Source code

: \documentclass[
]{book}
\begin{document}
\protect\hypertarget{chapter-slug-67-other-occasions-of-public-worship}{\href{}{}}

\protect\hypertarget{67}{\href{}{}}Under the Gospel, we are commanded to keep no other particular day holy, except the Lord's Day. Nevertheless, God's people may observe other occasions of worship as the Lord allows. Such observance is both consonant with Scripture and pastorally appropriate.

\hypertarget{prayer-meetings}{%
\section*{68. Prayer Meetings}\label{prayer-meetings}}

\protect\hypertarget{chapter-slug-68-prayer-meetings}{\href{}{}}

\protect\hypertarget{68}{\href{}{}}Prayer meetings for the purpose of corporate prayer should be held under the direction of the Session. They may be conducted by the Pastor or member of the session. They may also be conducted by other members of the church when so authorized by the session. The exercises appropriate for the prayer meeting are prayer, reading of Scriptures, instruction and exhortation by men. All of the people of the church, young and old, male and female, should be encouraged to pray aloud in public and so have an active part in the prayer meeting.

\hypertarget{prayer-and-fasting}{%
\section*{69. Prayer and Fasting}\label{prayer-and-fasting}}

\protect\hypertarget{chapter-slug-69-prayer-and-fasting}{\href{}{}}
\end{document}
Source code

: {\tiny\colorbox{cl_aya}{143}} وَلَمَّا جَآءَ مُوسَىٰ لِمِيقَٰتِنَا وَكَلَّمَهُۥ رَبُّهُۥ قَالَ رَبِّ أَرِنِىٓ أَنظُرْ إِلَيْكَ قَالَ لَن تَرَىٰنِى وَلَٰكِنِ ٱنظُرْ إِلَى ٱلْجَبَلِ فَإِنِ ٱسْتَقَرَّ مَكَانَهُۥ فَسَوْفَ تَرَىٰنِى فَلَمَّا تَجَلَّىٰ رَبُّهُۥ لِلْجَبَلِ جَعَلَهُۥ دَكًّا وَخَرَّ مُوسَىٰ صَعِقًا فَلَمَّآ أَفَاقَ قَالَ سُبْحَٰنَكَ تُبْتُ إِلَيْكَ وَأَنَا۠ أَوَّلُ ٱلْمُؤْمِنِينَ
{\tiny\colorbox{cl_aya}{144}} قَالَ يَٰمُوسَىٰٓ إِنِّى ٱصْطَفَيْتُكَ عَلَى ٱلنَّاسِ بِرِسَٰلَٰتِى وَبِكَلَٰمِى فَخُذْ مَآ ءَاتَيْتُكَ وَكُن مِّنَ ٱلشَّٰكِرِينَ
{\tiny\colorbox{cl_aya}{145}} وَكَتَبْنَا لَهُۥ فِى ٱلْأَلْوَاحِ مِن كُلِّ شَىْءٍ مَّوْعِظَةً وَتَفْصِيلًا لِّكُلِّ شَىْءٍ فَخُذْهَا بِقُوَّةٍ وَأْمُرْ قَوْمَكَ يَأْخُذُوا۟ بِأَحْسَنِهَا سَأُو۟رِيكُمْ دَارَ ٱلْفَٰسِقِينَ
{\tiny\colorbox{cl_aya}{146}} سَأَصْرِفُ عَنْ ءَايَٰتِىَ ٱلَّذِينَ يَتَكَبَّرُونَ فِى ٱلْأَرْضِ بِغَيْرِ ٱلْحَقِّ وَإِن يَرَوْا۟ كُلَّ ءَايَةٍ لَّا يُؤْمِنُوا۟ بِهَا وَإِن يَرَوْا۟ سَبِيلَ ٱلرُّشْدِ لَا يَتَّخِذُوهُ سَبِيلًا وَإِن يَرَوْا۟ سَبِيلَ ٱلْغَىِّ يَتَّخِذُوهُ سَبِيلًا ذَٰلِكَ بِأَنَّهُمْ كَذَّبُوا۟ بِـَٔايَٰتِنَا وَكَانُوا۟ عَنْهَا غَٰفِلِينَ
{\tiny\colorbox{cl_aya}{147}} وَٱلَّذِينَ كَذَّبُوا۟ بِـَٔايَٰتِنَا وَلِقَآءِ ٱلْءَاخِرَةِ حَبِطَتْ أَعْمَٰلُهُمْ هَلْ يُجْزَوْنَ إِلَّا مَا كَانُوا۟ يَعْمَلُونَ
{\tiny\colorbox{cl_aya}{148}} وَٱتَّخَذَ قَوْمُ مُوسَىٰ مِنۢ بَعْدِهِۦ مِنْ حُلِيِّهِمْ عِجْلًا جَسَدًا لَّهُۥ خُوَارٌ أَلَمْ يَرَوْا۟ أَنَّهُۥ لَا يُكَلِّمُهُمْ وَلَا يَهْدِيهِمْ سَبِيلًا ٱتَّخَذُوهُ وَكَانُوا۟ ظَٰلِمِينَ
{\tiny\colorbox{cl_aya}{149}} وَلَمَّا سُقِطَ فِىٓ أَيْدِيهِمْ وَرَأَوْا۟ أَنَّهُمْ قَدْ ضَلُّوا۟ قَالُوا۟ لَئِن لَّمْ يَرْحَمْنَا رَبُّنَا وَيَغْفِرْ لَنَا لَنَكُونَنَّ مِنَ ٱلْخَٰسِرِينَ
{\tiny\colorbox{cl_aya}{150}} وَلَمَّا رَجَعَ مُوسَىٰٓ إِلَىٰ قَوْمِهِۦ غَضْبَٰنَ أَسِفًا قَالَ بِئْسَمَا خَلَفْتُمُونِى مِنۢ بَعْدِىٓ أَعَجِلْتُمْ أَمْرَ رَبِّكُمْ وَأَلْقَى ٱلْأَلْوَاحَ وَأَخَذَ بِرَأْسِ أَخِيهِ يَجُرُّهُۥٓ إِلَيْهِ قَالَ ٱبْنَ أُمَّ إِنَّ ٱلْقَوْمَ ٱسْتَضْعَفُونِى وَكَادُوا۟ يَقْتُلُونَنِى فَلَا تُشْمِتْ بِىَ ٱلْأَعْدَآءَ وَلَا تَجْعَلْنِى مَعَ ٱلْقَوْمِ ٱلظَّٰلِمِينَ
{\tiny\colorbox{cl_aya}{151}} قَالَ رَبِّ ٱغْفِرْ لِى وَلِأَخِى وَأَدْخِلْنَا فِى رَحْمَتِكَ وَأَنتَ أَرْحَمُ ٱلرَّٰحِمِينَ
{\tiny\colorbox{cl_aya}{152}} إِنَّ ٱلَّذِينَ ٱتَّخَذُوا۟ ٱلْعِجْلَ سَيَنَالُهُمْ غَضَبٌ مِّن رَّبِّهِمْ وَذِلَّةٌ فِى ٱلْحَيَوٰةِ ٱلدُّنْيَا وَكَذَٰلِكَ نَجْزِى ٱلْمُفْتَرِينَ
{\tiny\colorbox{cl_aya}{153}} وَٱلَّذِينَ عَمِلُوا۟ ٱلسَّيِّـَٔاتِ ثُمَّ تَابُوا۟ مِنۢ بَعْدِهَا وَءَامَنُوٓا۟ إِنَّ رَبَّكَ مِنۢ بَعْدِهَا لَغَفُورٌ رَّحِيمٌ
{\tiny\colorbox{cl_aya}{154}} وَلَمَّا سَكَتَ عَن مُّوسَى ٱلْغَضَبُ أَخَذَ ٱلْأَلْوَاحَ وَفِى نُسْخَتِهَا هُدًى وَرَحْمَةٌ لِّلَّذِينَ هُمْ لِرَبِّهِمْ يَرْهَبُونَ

Exercise prompt
All records are to be printed again, exactly and completely.

Response for this exercise
Source code

: \documentclass[
]{book}
\begin{document}
\protect\hypertarget{chapter-slug-67-other-occasions-of-public-worship}{\href{}{}}

\protect\hypertarget{67}{\href{}{}}Under the Gospel, we are commanded to keep no other particular day holy, except the Lord's Day. Nevertheless, God's people may observe other occasions of worship as the Lord allows. Such observance is both consonant with Scripture and pastorally appropriate.

\hypertarget{prayer-meetings}{%
\section*{68. Prayer Meetings}\label{prayer-meetings}}

\protect\hypertarget{chapter-slug-68-prayer-meetings}{\href{}{}}

\protect\hypertarget{68}{\href{}{}}Prayer meetings for the purpose of corporate prayer should be held under the direction of the Session. They may be conducted by the Pastor or member of the session. They may also be conducted by other members of the church when so authorized by the session. The exercises appropriate for the prayer meeting are prayer, reading of Scriptures, instruction and exhortation by men. All of the people of the church, young and old, male and female, should be encouraged to pray aloud in public and so have an active part in the prayer meeting.

\hypertarget{prayer-and-fasting}{%
\section*{69. Prayer and Fasting}\label{prayer-and-fasting}}

\protect\hypertarget{chapter-slug-69-prayer-and-fasting}{\href{}{}}
\end{document}
Source code

: {\tiny\colorbox{cl_aya}{143}} وَلَمَّا جَآءَ مُوسَىٰ لِمِيقَٰتِنَا وَكَلَّمَهُۥ رَبُّهُۥ قَالَ رَبِّ أَرِنِىٓ أَنظُرْ إِلَيْكَ قَالَ لَن تَرَىٰنِى وَلَٰكِنِ ٱنظُرْ إِلَى ٱلْجَبَلِ فَإِنِ ٱسْتَقَرَّ مَكَانَهُۥ فَسَوْفَ تَرَىٰنِى فَلَمَّا تَجَلَّىٰ رَبُّهُۥ لِلْجَبَلِ جَعَلَهُۥ دَكًّا وَخَرَّ مُوسَىٰ صَعِقًا فَلَمَّآ أَفَاقَ قَالَ سُبْحَٰنَكَ تُبْتُ إِلَيْكَ وَأَنَا۠ أَوَّلُ ٱلْمُؤْمِنِينَ
{\tiny\colorbox{cl_aya}{144}} قَالَ يَٰمُوسَىٰٓ إِنِّى ٱصْطَفَيْتُكَ عَلَى ٱلنَّاسِ بِرِسَٰلَٰتِى وَبِكَلَٰمِى فَخُذْ مَآ ءَاتَيْتُكَ وَكُن مِّنَ ٱلشَّٰكِرِينَ
{\tiny\colorbox{cl_aya}{145}} وَكَتَبْنَا لَهُۥ فِى ٱلْأَلْوَاحِ مِن كُلِّ شَىْءٍ مَّوْعِظَةً وَتَفْصِيلًا لِّكُلِّ شَىْءٍ فَخُذْهَا بِقُوَّةٍ وَأْمُرْ قَوْمَكَ يَأْخُذُوا۟ بِأَحْسَنِهَا سَأُو۟رِيكُمْ دَارَ ٱلْفَٰسِقِينَ
{\tiny\colorbox{cl_aya}{146}} سَأَصْرِفُ عَنْ ءَايَٰتِىَ ٱلَّذِينَ يَتَكَبَّرُونَ فِى ٱلْأَرْضِ بِغَيْرِ ٱلْحَقِّ وَإِن يَرَوْا۟ كُلَّ ءَايَةٍ لَّا يُؤْمِنُوا۟ بِهَا وَإِن يَرَوْا۟ سَبِيلَ ٱلرُّشْدِ لَا يَتَّخِذُوهُ سَبِيلًا وَإِن يَرَوْا۟ سَبِيلَ ٱلْغَىِّ يَتَّخِذُوهُ سَبِيلًا ذَٰلِكَ بِأَنَّهُمْ كَذَّبُوا۟ بِـَٔايَٰتِنَا وَكَانُوا۟ عَنْهَا غَٰفِلِينَ
{\tiny\colorbox{cl_aya}{147}} وَٱلَّذِينَ كَذَّبُوا۟ بِـَٔايَٰتِنَا وَلِقَآءِ ٱلْءَاخِرَةِ حَبِطَتْ أَعْمَٰلُهُمْ هَلْ يُجْزَوْنَ إِلَّا مَا كَانُوا۟ يَعْمَلُونَ
{\tiny\colorbox{cl_aya}{148}} وَٱتَّخَذَ قَوْمُ مُوسَىٰ مِنۢ بَعْدِهِۦ مِنْ حُلِيِّهِمْ عِجْلًا جَسَدًا لَّهُۥ خُوَارٌ أَلَمْ يَرَوْا۟ أَنَّهُۥ لَا يُكَلِّمُهُمْ وَلَا يَهْدِيهِمْ سَبِيلًا ٱتَّخَذُوهُ وَكَانُوا۟ ظَٰلِمِينَ
{\tiny\colorbox{cl_aya}{149}} وَلَمَّا سُقِطَ فِىٓ أَيْدِيهِمْ وَرَأَوْا۟ أَنَّهُمْ قَدْ ضَلُّوا۟ قَالُوا۟ لَئِن لَّمْ يَرْحَمْنَا رَبُّنَا وَيَغْفِرْ لَنَا لَنَكُونَنَّ مِنَ ٱلْخَٰسِرِينَ
{\tiny\colorbox{cl_aya}{150}} وَلَمَّا رَجَعَ مُوسَىٰٓ إِلَىٰ قَوْمِهِۦ غَضْبَٰنَ أَسِفًا قَالَ بِئْسَمَا خَلَفْتُمُونِى مِنۢ بَعْدِىٓ أَعَجِلْتُمْ أَمْرَ رَبِّكُمْ وَأَلْقَى ٱلْأَلْوَاحَ وَأَخَذَ بِرَأْسِ أَخِيهِ يَجُرُّهُۥٓ إِلَيْهِ قَالَ ٱبْنَ أُمَّ إِنَّ ٱلْقَوْمَ ٱسْتَضْعَفُونِى وَكَادُوا۟ يَقْتُلُونَنِى فَلَا تُشْمِتْ بِىَ ٱلْأَعْدَآءَ وَلَا تَجْعَلْنِى مَعَ ٱلْقَوْمِ ٱلظَّٰلِمِينَ
{\tiny\colorbox{cl_aya}{151}} قَالَ رَبِّ ٱغْفِرْ لِى وَلِأَخِى وَأَدْخِلْنَا فِى رَحْمَتِكَ وَأَنتَ أَرْحَمُ ٱلرَّٰحِمِينَ
{\tiny\colorbox{cl_aya}{152}} إِنَّ ٱلَّذِينَ ٱتَّخَذُوا۟ ٱلْعِجْلَ سَيَنَالُهُمْ غَضَبٌ مِّن رَّبِّهِمْ وَذِلَّةٌ فِى ٱلْحَيَوٰةِ ٱلدُّنْيَا وَكَذَٰلِكَ نَجْزِى ٱلْمُفْتَرِينَ
{\tiny\colorbox{cl_aya}{153}} وَٱلَّذِينَ عَمِلُوا۟ ٱلسَّيِّـَٔاتِ ثُمَّ تَابُوا۟ مِنۢ بَعْدِهَا وَءَامَنُوٓا۟ إِنَّ رَبَّكَ مِنۢ بَعْدِهَا لَغَفُورٌ رَّحِيمٌ
{\tiny\colorbox{cl_aya}{154}} وَلَمَّا سَكَتَ عَن مُّوسَى ٱلْغَضَبُ أَخَذَ ٱلْأَلْوَاحَ وَفِى نُسْخَتِهَا هُدًى وَرَحْمَةٌ لِّلَّذِينَ هُمْ لِرَبِّهِمْ يَرْهَبُونَ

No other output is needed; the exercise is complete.